4. The problems with big money are overrated as a cause of disaffection from politics. But, undoubtedly, big money elevates the stakes, what with varied big givers -- business, labor and about 33 trillion interest groups -- all but forcing Congress to assume and exercise more power over people's lives and property.

None of the foregoing is strictly apposite to California, whose problems with a bumbling, deceptive governor are of another order. It is possible all the same to see uninhibited California as a volcano, like others, trembling ominously over the political fraternity's bad deeds. It is probable that the Terminator's very lack of political exposure boosts his prospects.
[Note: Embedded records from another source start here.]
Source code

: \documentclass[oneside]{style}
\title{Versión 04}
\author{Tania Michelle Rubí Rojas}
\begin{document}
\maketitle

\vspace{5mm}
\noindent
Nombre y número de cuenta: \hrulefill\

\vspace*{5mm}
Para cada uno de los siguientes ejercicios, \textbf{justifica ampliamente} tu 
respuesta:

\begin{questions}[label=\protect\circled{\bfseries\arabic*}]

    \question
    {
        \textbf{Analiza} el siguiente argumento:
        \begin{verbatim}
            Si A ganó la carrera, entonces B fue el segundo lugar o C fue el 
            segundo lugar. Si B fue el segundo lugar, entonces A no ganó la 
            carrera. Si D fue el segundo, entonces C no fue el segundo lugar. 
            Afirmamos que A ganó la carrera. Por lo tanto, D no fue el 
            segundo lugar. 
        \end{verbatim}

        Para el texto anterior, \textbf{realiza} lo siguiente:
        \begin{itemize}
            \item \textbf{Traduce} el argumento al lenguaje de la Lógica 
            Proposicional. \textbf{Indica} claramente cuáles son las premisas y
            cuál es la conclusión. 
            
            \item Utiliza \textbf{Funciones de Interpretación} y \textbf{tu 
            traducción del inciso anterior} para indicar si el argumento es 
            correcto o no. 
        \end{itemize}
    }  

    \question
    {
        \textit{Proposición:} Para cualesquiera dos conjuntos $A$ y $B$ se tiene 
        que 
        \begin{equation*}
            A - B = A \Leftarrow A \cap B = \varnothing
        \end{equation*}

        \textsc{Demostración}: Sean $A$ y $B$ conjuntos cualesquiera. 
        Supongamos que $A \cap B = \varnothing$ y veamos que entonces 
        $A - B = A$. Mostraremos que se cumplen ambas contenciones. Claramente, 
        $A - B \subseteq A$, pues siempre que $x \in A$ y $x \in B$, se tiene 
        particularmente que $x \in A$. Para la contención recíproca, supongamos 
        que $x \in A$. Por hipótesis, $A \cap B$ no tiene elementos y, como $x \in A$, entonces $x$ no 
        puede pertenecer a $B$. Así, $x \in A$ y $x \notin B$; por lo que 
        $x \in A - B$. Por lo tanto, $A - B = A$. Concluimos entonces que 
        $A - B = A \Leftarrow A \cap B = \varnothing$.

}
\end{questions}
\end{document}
A new CNN/USA poll has 52 percent saying he would do a better job than any career politician would.

You can't tell. Maybe he would. Gray Davis is a career politician. The budgetary hole he dug the state into is a mere $38 billion deep. Could the Terminator do worse?

Alternatively, as Minnesota voters showed when they picked a professional wrestler for governor, there is psychic satisfaction in images: a guy in trunks mussing up the malefactors as impolitely as possible.

Cleaning up the town used to require -- in image terms -- a visit from the Lone Ranger. We're moving to specialists in smash-'em-up-and-rub-their-faces-in-it. Call it progress or not, it shows where things could be going.